Politics

Graphic new footage reveals mob breaking into Capitol, Pence and Romney speeding from hazard

House impeachment managers on Wednesday used graphic video and audio clips — some of which they said had not been publicly released — to recreate the moments when a pro-Trump mob stormed into the Capitol on Jan. 6.

Delegate Stacey Plaskett, a Democrat representing the U.S. Virgin Islands, presented the harrowing footage and sound as she illustrated the danger former Vice President Mike Pence and members of Congress faced as they confirmed President Joe Biden’s electoral win.

It came during a day when House impeachment managers presented their case that former President Donald Trump incited an insurrection against the government, in front of lawmakers who both lived through the attack and will decide whether to convict the former president of causing it.

“President Trump put a target on their backs, and his mob went into the Capitol to hunt them down,” Plaskett said in closing her presentation.
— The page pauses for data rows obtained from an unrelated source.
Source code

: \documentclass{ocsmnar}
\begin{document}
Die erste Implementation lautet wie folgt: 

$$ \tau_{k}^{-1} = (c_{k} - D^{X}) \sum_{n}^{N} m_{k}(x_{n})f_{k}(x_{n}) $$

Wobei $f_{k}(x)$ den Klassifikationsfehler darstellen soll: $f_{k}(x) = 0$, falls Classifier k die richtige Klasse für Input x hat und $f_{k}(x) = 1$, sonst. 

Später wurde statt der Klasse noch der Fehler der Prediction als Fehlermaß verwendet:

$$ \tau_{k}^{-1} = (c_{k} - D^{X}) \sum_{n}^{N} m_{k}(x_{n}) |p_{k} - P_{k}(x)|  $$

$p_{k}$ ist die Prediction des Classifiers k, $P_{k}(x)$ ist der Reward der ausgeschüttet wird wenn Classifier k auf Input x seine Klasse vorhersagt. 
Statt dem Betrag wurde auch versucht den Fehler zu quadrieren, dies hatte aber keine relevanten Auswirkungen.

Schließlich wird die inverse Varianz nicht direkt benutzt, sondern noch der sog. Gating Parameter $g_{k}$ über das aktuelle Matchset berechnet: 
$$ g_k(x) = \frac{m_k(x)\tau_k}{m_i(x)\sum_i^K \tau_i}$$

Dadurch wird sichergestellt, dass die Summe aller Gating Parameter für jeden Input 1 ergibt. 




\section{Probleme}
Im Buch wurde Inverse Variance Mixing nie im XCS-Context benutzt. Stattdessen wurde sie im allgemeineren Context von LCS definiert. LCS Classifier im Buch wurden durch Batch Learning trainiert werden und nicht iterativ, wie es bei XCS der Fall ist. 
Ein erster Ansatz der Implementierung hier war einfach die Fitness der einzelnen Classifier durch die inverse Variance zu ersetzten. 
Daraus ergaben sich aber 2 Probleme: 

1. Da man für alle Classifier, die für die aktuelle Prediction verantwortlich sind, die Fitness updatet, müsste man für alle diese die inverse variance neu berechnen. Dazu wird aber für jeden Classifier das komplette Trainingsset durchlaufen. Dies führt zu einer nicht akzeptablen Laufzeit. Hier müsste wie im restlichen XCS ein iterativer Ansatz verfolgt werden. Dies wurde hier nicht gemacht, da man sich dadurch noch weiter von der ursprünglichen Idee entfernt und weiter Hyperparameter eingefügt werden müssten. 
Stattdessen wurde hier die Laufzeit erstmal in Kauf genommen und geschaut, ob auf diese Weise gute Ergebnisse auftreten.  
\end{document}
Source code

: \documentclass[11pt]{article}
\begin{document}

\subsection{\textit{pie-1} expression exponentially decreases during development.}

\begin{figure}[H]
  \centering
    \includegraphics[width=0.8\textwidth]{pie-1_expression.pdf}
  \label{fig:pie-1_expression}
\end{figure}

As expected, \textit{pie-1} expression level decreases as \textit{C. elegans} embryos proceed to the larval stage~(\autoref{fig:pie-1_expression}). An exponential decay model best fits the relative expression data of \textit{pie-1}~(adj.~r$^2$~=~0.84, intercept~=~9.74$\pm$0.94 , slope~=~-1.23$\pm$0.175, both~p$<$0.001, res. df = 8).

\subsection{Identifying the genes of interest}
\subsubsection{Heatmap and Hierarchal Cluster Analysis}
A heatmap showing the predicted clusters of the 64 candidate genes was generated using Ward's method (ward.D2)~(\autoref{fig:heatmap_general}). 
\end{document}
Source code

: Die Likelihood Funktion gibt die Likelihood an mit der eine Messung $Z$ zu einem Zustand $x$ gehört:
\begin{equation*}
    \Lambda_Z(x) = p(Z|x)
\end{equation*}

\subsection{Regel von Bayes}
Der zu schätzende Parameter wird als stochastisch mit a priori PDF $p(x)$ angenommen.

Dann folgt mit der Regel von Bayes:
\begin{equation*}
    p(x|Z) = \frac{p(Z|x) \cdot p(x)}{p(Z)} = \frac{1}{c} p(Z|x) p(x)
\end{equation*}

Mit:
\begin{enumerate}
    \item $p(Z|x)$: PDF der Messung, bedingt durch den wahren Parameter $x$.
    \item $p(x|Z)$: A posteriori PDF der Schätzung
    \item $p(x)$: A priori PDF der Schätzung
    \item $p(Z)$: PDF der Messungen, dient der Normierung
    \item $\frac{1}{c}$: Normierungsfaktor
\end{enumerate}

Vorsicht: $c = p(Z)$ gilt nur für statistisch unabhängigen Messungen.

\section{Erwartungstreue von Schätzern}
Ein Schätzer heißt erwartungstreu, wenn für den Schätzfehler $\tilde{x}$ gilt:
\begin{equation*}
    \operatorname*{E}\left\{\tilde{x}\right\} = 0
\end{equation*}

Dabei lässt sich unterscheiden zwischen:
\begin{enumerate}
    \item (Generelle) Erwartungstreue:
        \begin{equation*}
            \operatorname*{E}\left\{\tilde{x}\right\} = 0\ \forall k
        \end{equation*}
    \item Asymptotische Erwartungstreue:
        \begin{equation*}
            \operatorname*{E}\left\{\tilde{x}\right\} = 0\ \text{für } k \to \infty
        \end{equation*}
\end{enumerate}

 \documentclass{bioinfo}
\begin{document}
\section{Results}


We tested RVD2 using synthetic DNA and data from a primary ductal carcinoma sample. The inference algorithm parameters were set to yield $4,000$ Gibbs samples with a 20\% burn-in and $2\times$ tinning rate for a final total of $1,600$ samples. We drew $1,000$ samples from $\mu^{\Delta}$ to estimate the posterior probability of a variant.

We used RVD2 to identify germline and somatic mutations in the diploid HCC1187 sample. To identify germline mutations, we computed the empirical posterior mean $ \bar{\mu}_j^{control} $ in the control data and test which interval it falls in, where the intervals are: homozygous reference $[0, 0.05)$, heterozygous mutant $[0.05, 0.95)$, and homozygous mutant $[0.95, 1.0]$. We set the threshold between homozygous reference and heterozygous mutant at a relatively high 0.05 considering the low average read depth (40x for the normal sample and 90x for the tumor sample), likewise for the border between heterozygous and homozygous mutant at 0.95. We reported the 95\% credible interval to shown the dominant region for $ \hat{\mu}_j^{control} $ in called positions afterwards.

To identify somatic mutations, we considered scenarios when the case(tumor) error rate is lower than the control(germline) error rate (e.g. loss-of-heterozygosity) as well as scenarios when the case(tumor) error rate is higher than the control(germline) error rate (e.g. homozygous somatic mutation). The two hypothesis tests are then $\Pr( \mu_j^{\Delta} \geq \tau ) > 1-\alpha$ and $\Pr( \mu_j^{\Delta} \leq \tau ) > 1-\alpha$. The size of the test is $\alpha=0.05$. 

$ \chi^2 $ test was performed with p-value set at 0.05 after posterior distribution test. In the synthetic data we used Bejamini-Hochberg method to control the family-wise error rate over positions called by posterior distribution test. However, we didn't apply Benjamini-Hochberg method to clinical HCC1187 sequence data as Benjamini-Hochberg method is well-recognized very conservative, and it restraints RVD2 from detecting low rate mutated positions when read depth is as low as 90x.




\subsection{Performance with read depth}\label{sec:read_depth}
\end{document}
Video shows the initial moments when Trump supporters start to break through barricades and approach the Capitol, while a few scattered police officers throw punches but fail to hold them back. Police can be heard on previously unreleased radio logs calling for reinforcements amid “multiple law enforcement injuries.”

One officer describes rioters “throwing metal poles at us.” Another says, “They’re starting to throw explosives” or “fireworks material.”

“This is now effectively a riot,” an officer says at about 1:49 p.m. ET on Jan. 6.

When rioters reach the Capitol, they pound at windows and kick doors. One man breaks a window with a riot shield, and the mob starts to pour in through the opening. A rioter carries a Confederate flag into the Capitol.

U.S. Vice President Mike Pence looks back as he is rushed out of a secure room and evacuated from the U.S. Capitol on January 6 by his U.S. Secret Service security detail in a still photo from U.S. Capitol Security footage that was introduced as evidence by House impeachment managers during the impeachment trial of former President Donald Trump, on charges of inciting the deadly attack on the U.S. Capitol, on Capitol Hill in Washington, U.S., February 10, 2021.

U.S. Senate | Reuters

In security footage of the same event from inside the building that Plaskett said had never been seen, rioters stream through a door and windows as a lone officer responds. One member of the mob wears tactical body armor, and another has a baseball bat.

After the Senate calls a recess at about 2:13 p.m. ET, Pence and senators start to leave the chamber. Security footage shows former Capitol Police officer Eugene Goodman, who later directed rioters away from the Senate chamber, passing GOP Sen. Mitt Romney of Utah in a hallway and urging him to rush in the opposite direction of the mob.

More security footage shows Pence and his family rushing down a staircase as they evacuate from the Senate chamber.

Even more video shows rioters seeking House Speaker Nancy Pelosi, D-Calif., asking, “Where are you, Nancy? We’re looking for you.” A Pelosi staff member while hiding whispers into a phone: “They’re pounding on the doors and trying to find her.”

A subsequent presentation from Rep. Eric Swalwell, D-Calif., recreated how close the mob came to reaching members of the House. Security footage showed lawmakers fleeing from the House chamber and walking through hallways in gas masks.

He presented video of police shooting Ashli Babbitt, the woman who died as a group of rioters tried to break through doors near the House chamber.

Swalwell also showed video of Senate Majority Leader Chuck Schumer, D-N.Y., turning around and scrambling the other way after moving in the direction of the mob.

“You were just 58 steps away from where the mob was amassing,” Swalwell told senators.

Some senators, including Romney, looked on intently while the impeachment managers recreated the danger the lawmakers faced, according to reporters in the Capitol. Masks they wore to slow the spread of the coronavirus shielded reactions.

The senators watched dozens of haunting videos, the last of which showed the mob crushing a police officer in a doorway as he screamed. Swalwell ended his presentation with the graphic clip.

The House members prosecuting the case against Trump face a challenge in trying to persuade Republican senators to vote to convict the former president. Seventeen GOP senators would need to join with all 50 Democrats to do so.

On Tuesday, only six Republicans voted to say the trial should even proceed. The former president’s legal team argued Trump should not face an impeachment trial after he left office.

Both sides get 16 hours over up to two days to make their cases. Trump’s lawyers are expected to argue that months of comments that the House says incited the mob over the course of the election and after it are constitutionally protected speech.